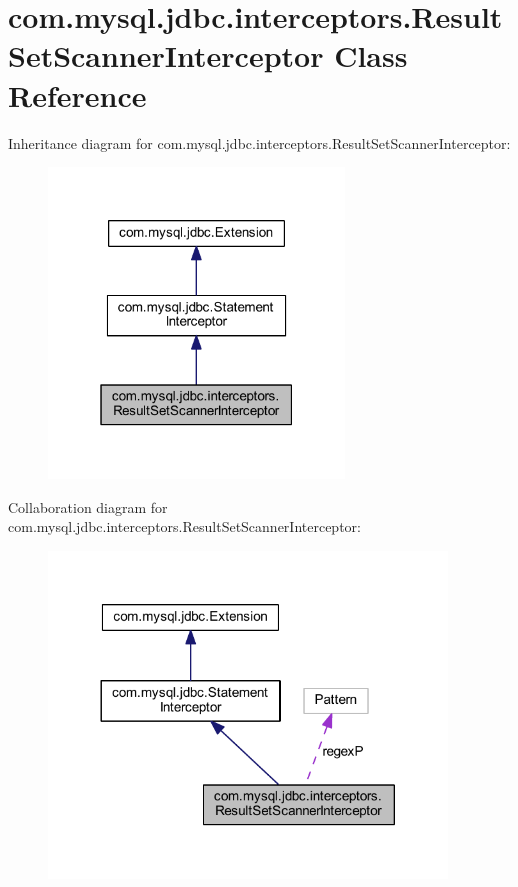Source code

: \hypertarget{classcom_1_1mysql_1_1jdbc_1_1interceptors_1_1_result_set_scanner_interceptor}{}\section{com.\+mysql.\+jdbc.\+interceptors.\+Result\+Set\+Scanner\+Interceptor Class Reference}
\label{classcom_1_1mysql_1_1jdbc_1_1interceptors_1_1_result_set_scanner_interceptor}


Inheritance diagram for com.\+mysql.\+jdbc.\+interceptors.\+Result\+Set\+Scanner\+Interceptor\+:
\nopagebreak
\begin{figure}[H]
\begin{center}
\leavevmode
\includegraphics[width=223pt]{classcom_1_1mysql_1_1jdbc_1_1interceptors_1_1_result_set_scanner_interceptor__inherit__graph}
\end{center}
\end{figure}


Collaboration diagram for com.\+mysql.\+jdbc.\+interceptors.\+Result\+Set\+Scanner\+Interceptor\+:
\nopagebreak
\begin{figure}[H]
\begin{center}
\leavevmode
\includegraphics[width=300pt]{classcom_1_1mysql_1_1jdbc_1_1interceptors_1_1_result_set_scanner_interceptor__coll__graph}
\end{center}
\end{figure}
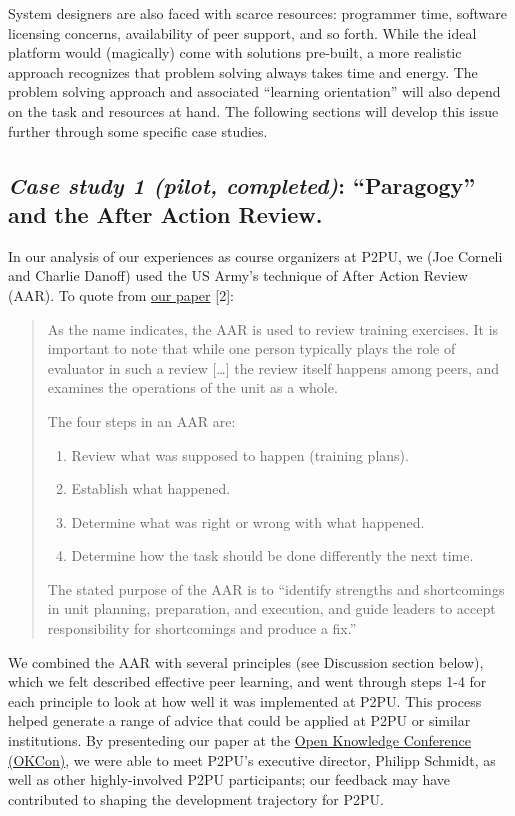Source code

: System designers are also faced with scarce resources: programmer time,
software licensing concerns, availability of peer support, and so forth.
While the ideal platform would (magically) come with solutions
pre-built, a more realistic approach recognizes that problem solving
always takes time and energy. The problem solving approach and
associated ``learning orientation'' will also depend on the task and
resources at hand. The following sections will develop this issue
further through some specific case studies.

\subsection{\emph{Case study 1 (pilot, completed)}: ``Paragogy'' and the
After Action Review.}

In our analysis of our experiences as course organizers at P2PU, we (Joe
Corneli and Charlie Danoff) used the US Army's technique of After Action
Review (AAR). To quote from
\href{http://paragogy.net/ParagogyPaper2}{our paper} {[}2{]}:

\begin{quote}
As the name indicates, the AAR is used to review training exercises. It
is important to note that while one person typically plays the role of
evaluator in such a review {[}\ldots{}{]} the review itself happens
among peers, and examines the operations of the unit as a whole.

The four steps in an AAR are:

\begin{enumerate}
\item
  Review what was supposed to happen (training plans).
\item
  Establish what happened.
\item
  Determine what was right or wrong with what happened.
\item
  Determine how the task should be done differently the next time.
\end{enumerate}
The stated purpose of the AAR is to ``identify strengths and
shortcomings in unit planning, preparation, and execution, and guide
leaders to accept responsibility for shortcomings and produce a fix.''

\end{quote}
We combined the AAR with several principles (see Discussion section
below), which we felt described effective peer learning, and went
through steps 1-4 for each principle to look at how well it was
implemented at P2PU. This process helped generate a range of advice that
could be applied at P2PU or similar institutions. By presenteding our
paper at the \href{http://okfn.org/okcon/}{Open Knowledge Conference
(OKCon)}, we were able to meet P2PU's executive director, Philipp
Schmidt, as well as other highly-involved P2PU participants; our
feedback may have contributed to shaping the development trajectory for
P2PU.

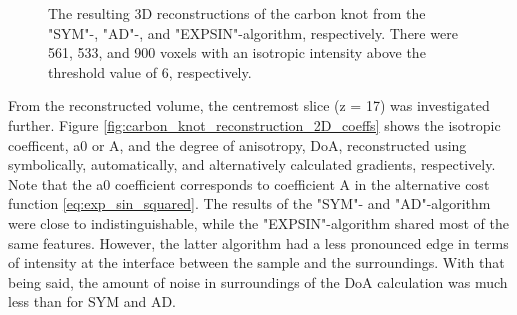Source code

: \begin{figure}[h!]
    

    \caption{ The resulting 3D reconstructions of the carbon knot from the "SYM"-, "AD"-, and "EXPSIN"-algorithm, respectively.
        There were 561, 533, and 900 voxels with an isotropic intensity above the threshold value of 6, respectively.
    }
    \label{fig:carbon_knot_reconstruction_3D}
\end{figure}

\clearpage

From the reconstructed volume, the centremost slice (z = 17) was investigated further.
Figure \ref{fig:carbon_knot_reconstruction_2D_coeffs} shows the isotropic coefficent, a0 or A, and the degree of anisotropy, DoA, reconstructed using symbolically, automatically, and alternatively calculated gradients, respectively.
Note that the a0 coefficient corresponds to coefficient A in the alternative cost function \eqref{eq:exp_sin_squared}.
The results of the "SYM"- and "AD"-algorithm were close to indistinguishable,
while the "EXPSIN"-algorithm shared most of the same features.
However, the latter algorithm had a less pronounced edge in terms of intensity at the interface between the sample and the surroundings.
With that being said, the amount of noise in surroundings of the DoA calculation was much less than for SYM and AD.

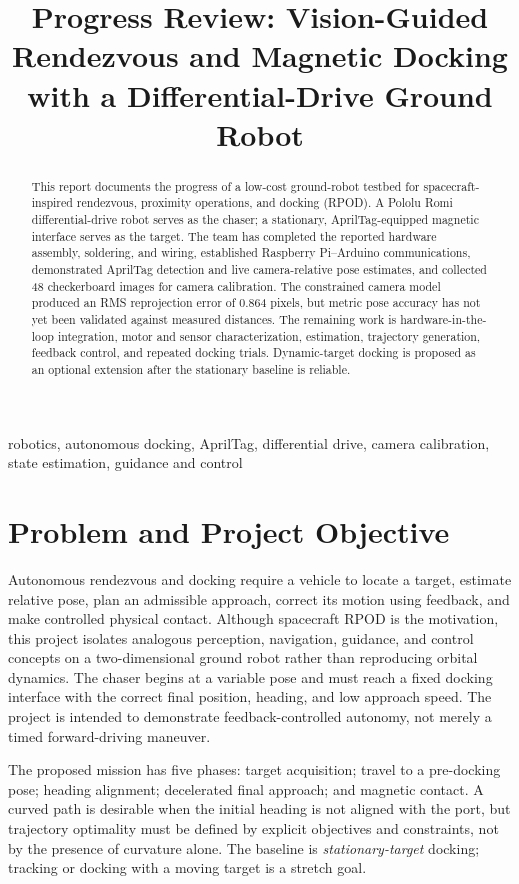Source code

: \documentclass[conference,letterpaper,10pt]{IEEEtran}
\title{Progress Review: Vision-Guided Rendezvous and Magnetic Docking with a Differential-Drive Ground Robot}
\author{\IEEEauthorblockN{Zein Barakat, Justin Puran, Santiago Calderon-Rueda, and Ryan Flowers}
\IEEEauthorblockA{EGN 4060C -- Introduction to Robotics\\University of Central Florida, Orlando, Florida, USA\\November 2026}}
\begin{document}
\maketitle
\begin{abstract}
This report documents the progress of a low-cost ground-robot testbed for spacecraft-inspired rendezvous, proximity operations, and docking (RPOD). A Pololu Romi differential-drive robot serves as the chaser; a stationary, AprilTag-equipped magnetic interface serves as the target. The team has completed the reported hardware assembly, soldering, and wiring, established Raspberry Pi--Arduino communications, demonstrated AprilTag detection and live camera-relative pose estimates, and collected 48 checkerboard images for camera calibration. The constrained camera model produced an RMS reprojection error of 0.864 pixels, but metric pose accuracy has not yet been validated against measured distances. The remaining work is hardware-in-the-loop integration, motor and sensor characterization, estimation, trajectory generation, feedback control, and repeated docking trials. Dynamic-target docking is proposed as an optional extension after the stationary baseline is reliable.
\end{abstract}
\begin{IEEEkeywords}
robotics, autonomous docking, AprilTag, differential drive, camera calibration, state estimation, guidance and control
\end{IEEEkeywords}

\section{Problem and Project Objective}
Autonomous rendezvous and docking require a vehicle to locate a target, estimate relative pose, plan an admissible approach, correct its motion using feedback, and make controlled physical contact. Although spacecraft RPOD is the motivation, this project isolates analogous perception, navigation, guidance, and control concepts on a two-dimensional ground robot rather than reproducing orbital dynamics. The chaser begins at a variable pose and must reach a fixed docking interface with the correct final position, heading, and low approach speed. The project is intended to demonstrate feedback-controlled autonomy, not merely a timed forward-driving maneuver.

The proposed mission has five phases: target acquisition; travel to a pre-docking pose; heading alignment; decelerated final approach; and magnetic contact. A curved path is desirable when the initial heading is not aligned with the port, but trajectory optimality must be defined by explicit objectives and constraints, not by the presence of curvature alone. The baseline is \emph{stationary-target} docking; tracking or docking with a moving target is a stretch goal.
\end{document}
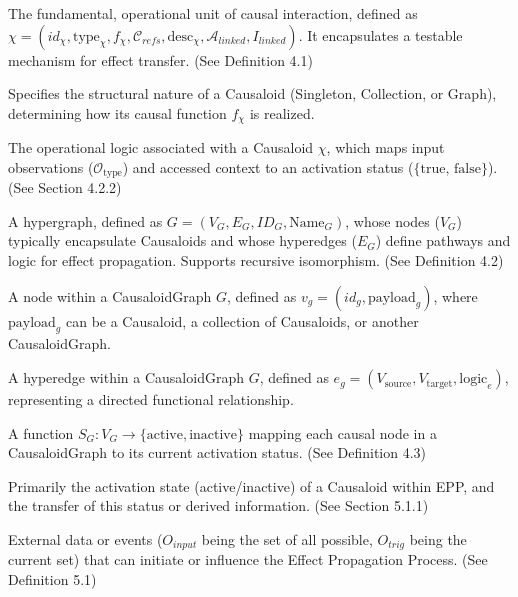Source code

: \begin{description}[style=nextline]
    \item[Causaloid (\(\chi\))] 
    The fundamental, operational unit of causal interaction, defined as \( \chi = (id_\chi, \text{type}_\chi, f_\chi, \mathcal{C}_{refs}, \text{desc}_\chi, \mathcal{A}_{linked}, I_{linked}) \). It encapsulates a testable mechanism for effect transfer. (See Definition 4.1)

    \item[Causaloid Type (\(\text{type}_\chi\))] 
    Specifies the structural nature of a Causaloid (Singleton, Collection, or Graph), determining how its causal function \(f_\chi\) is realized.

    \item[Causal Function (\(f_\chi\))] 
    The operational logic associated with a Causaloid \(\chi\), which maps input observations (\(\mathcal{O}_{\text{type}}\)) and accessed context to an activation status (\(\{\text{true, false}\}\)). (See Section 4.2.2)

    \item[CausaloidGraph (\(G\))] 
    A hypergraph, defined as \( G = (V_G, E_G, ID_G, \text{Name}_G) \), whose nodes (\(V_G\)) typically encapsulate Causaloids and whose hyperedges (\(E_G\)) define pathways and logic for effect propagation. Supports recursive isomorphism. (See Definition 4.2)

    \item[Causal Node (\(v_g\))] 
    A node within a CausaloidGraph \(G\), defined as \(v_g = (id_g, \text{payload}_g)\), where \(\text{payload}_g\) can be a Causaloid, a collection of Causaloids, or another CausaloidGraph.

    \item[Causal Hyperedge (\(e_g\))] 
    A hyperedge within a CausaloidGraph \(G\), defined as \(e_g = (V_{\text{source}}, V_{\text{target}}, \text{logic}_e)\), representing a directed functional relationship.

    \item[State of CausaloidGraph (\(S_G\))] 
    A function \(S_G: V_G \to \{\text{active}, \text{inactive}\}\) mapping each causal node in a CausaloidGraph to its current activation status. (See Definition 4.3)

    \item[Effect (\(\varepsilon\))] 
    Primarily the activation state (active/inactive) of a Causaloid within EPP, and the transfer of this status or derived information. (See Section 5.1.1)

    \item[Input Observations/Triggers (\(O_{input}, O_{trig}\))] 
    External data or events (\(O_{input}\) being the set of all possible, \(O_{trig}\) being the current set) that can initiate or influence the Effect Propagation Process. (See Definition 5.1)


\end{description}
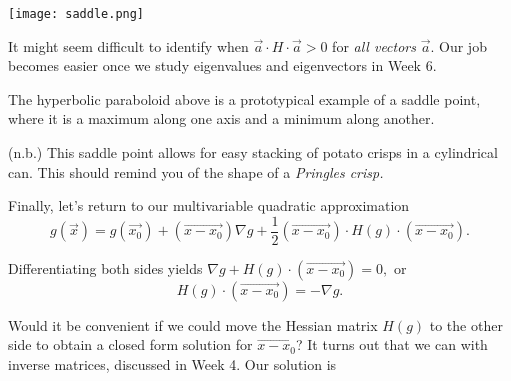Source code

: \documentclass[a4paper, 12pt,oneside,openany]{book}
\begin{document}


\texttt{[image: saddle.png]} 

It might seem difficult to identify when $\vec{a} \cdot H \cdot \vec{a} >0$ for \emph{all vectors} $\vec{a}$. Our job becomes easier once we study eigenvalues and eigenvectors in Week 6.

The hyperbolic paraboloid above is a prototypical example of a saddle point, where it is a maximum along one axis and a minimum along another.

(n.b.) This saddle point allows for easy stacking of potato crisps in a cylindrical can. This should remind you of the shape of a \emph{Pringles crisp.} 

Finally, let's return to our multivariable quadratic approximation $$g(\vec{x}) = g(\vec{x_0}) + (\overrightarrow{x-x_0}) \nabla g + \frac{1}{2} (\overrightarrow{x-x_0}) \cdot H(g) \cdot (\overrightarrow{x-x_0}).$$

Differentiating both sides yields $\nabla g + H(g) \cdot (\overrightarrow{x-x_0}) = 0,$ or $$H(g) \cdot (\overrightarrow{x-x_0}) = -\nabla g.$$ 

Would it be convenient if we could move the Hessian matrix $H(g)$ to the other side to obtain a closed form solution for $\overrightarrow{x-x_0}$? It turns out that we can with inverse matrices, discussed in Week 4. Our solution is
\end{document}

+ + + + + + +

Task: Taking the records as a whole, report how many of their lines include the word "further". Nothing but the number is wanted.

Expected answer: 2